J’aime l’écriture, et particulièrement le plaisir de la correspondance manuscrite. J’en aime toutes les étapes, du plaisir de la plume ou de la couleur que l’on a choisie en fonction de son humeur ou/et de son destinataire, du contact avec le papier également, jusqu’au choix du timbre que l’on va coller sur l’enveloppe. J’aime le son feutré de la plume qui glisse sur le papier, tout comme le léger froissement de celui-ci lorsque le stylo-bille remplace la plume et imprime plus fortement son empreinte. J’aime les volutes et les arabesques dessinées sur la page qui me rappellent les belles écritures anciennes découvertes au gré des brocantes : elles me ramènent aussi à mon enfance durant laquelle pour tromper l’ennui j’allais fouiner régulièrement dans le vieux grenier à la découverte de vieilleries et de curiosités et que je tombais sur quelque vieille lettre à la calligraphie surannée. J’aime aussi éprouver ce plaisir à imaginer son correspondant découvrir ce pli manuscrit et personnel au milieu des factures et autres courriers administratifs, un beau jour dans sa boîte aux lettres, peut-être presque aussi fort que d’en recevoir soi-même.

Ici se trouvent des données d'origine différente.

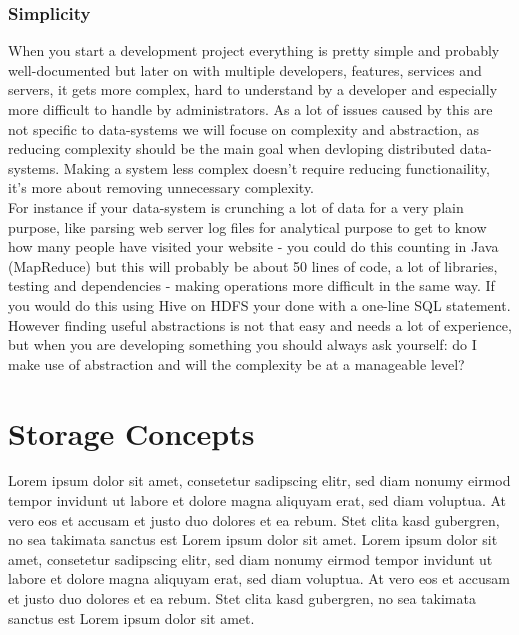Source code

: \subsubsection{Simplicity}
\label{tf_nfreq_maintainability_simplicity}
When you start a development project everything is pretty simple and probably well-documented but later on with multiple developers, features, services and servers, it gets more complex, hard to understand by a developer and especially more difficult to handle by administrators. As a lot of issues caused by this are not specific to data-systems we will focuse on complexity and abstraction, as reducing complexity should be the main goal when devloping distributed data-systems. Making a system less complex doesn't require reducing functionaility, it's more about removing unnecessary complexity.\\
For instance if your data-system is crunching a lot of data for a very plain purpose, like parsing web server log files for analytical purpose to get to know how many people have visited your website - you could do this counting in Java (MapReduce) but this will probably be about 50 lines of code, a lot of libraries, testing and dependencies - making operations more difficult in the same way. If you would do this using Hive on HDFS your done with a one-line SQL statement.\\

However finding useful abstractions is not that easy and needs a lot of experience, but when you are developing something you should always ask yourself: do I make use of abstraction and will the complexity be at a manageable level?


\newpage
\section{Storage Concepts}
\label{tf_storageconcepts}
Lorem ipsum dolor sit amet, consetetur sadipscing elitr, sed diam nonumy eirmod tempor invidunt ut labore et dolore magna aliquyam erat, sed diam voluptua. At vero eos et accusam et justo duo dolores et ea rebum. Stet clita kasd gubergren, no sea takimata sanctus est Lorem ipsum dolor sit amet. Lorem ipsum dolor sit amet, consetetur sadipscing elitr, sed diam nonumy eirmod tempor invidunt ut labore et dolore magna aliquyam erat, sed diam voluptua. At vero eos et accusam et justo duo dolores et ea rebum. Stet clita kasd gubergren, no sea takimata sanctus est Lorem ipsum dolor sit amet.

\newpage

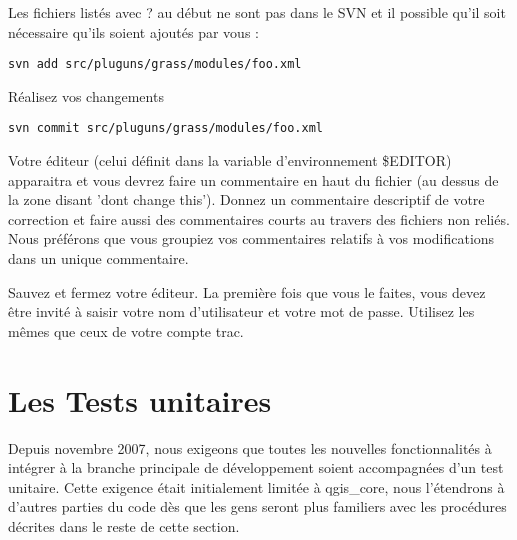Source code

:Les fichiers list\'es avec ? au d\'ebut ne sont pas dans le SVN et il possible qu'il soit n\'ecessaire qu'ils soient ajout\'es par vous :

\begin{verbatim}
svn add src/pluguns/grass/modules/foo.xml
\end{verbatim}

R\'ealisez vos changements

\begin{verbatim}
svn commit src/pluguns/grass/modules/foo.xml
\end{verbatim}

Votre \'editeur (celui d\'efinit dans la variable d'environnement \$EDITOR) apparaitra et vous devrez faire un commentaire en haut du fichier (au dessus de la zone disant 'dont change this'). Donnez un commentaire descriptif de votre correction et faire aussi des commentaires courts au travers des fichiers non reli\'es. Nous pr\'ef\'erons que vous groupiez vos commentaires relatifs \`a vos modifications dans un unique commentaire.

Sauvez et fermez votre \'editeur. La premi\`ere fois que vous le faites, vous devez \^etre invit\'e \`a saisir votre nom d'utilisateur et votre mot de passe. Utilisez les m\^emes que ceux de votre compte trac.

\section{Les Tests unitaires}
Depuis novembre 2007, nous exigeons que toutes les nouvelles fonctionnalit\'es \`a int\'egrer \`a la branche principale de d\'eveloppement soient accompagn\'ees d'un test unitaire. Cette exigence \'etait initialement limit\'ee \`a qgis\_core, nous l'\'etendrons \`a d'autres parties du code d\`es que les gens seront plus familiers avec les proc\'edures d\'ecrites dans le reste de cette section.

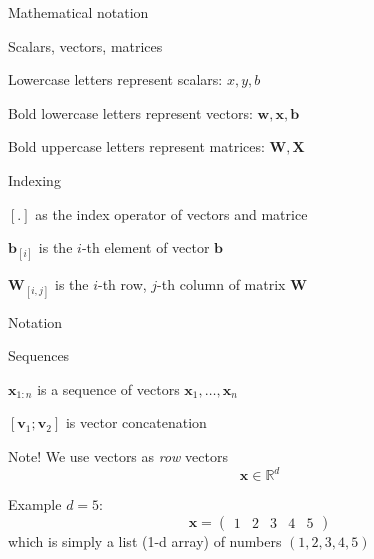 \documentclass[12pt,aspectratio=169,handout]{beamer}
\begin{document}
\begin{frame}{Mathematical notation}

\begin{block}{Scalars, vectors, matrices}

Lowercase letters represent scalars: $x, y, b$
	
Bold lowercase letters represent vectors: $\bm{w}, \bm{x}, \bm{b}$

Bold uppercase letters represent matrices: $\bm{W}, \bm{X}$

\end{block}

\begin{block}{Indexing}
	
$[ . ]$ as the index operator of vectors and matrice

$\bm{b}_{[i]}$ is the $i$-th element of vector $\bm{b}$

$\bm{W}_{[i,j]}$ is the $i$-th row, $j$-th column of matrix $\bm{W}$
\end{block}

\end{frame}


\begin{frame}{Notation}
	
\begin{block}{Sequences}

$\bm{x}_{1:n}$ is a sequence of vectors $\bm{x}_1, \ldots, \bm{x}_n$

$[\bm{v}_1 ; \bm{v}_2]$ is vector concatenation
	
\end{block}
	
\begin{block}{Note! We use vectors as \emph{row} vectors}
$$
\bm{x} \in \mathbb{R}^{d}
$$
\end{block}

Example $d = 5$:
$$
\bm{x} = \begin{pmatrix}
1 & 2 & 3 & 4 & 5
\end{pmatrix}
$$
which is simply a list (1-d array) of numbers $(1, 2, 3, 4, 5)$

\end{frame}
\end{document}
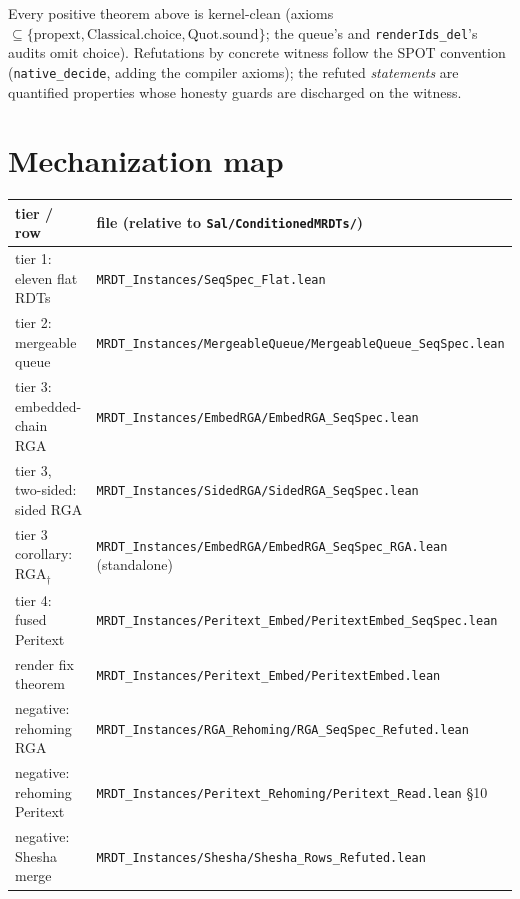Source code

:\documentclass[11pt]{article}
\newcommand{\code}[1]{\texttt{#1}}
\begin{document}
\noindent Every positive theorem above is kernel-clean (axioms
$\subseteq \{\mathrm{propext}, \mathrm{Classical.choice},
\mathrm{Quot.sound}\}$; the queue's and \code{renderIds\_del}'s audits
omit choice). Refutations by concrete witness follow the SPOT
convention (\code{native\_decide}, adding the compiler axioms); the
refuted \emph{statements} are quantified properties whose honesty
guards are discharged on the witness.

\section{Mechanization map}
\label{sec:map}

\begin{center}\small
\begin{tabular}{@{}ll@{}}
\toprule
tier / row & file (relative to \code{Sal/ConditionedMRDTs/}) \\
\midrule
tier 1: eleven flat RDTs & \code{MRDT\_Instances/SeqSpec\_Flat.lean} \\
tier 2: mergeable queue &
  \code{MRDT\_Instances/MergeableQueue/MergeableQueue\_SeqSpec.lean} \\
tier 3: embedded-chain RGA &
  \code{MRDT\_Instances/EmbedRGA/EmbedRGA\_SeqSpec.lean} \\
tier 3, two-sided: sided RGA &
  \code{MRDT\_Instances/SidedRGA/SidedRGA\_SeqSpec.lean} \\
tier 3 corollary: RGA$_\dagger$ &
  \code{MRDT\_Instances/EmbedRGA/EmbedRGA\_SeqSpec\_RGA.lean}
  (standalone) \\
tier 4: fused Peritext &
  \code{MRDT\_Instances/Peritext\_Embed/PeritextEmbed\_SeqSpec.lean} \\
render fix theorem &
  \code{MRDT\_Instances/Peritext\_Embed/PeritextEmbed.lean} \\
negative: rehoming RGA &
  \code{MRDT\_Instances/RGA\_Rehoming/RGA\_SeqSpec\_Refuted.lean} \\
negative: rehoming Peritext &
  \code{MRDT\_Instances/Peritext\_Rehoming/Peritext\_Read.lean} \S10 \\
negative: Shesha merge &
  \code{MRDT\_Instances/Shesha/Shesha\_Rows\_Refuted.lean} \\
\bottomrule
\end{tabular}
\end{center}
\end{document}
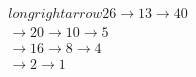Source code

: \documentclass[preview]{standalone}
\begin{document}
\begin{align*}
longrightarrow 26 \longrightarrow 13 \longrightarrow 40  \\\longrightarrow 20 \longrightarrow 10 \longrightarrow 5 \\\longrightarrow 16 \longrightarrow 8 \longrightarrow 4 \\\longrightarrow 2 \longrightarrow 1
\end{align*}
\end{document}
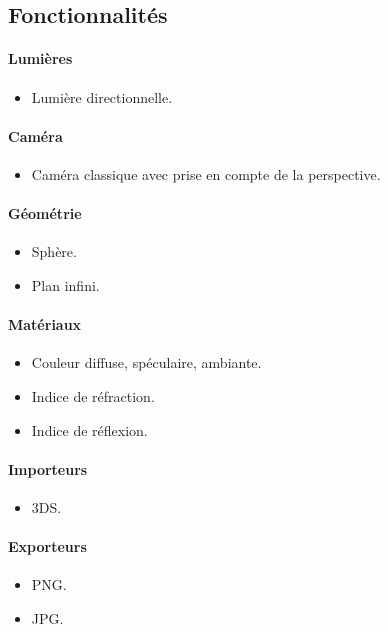 \subsection{Fonctionnalités}
\paragraph{Lumières}
\begin{itemize}
  \item Lumière directionnelle.
\end{itemize}

\paragraph{Caméra}
\begin{itemize}
  \item Caméra classique avec prise en compte de la perspective.
\end{itemize}

\paragraph{Géométrie}
\begin{itemize}
  \item Sphère.
  \item Plan infini.
\end{itemize}

\paragraph{Matériaux}
\begin{itemize}
  \item Couleur diffuse, spéculaire, ambiante.
  \item Indice de réfraction.
  \item Indice de réflexion.
\end{itemize}

\paragraph{Importeurs}
\begin{itemize}
  \item 3DS.
\end{itemize}

\paragraph{Exporteurs}
\begin{itemize}
  \item PNG.
  \item JPG.
\end{itemize}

J’ai redécouvert ces plaisirs infinis il y a quelque temps, en plein confinement, en écrivant une longue lettre à mes artistes préférés, comme quand j’avais quatorze ans et que j’écrivais à mes idoles dans l’espoir de recevoir une photo dédicacée. Je ne savais pas trop ce qui serait le plus fort : la peur du ridicule ou le désir très contrarié de ne pouvoir exprimer tout ce que je ressentais. Mais je crois que quand on aime il faut le dire.

 

La réponse si gentille et inespérée que j’ai reçue m’a confortée dans l’idée que le courrier possède vraiment un pouvoir particulier, même à notre époque où les mails sont là. Peut-être justement parce que tout va très (trop ?) vite, le plaisir de prendre du temps, que ce soit pour celui qui écrit comme pour celui qui lit, est devenu quelque chose de vraiment précieux. Sur cette lancée j’ai décidé d’écrire une lettre à une amie très chère que je vois trop peu mais avec qui nous échangeons régulièrement de nos nouvelles par mails. Je l’ai fait car je savais qu’elle saurait apprécier ce geste, et qu’elle était dans une période un peu difficile de sa vie où une chose aussi anodine et inattendue qu’une lettre manuscrite saurait amener un peu d’inattendu dans son quotidien. Elle en a été effectivement très touchée même si sa réponse est venue par mail, avec le regret de ne pas avoir le temps et le « courage » de me répondre elle aussi par courrier postal. Je n’attendais pas un retour à l’identique, et je crois que égoïstement je m’étais fait déjà plaisir à moi-même en lui écrivant !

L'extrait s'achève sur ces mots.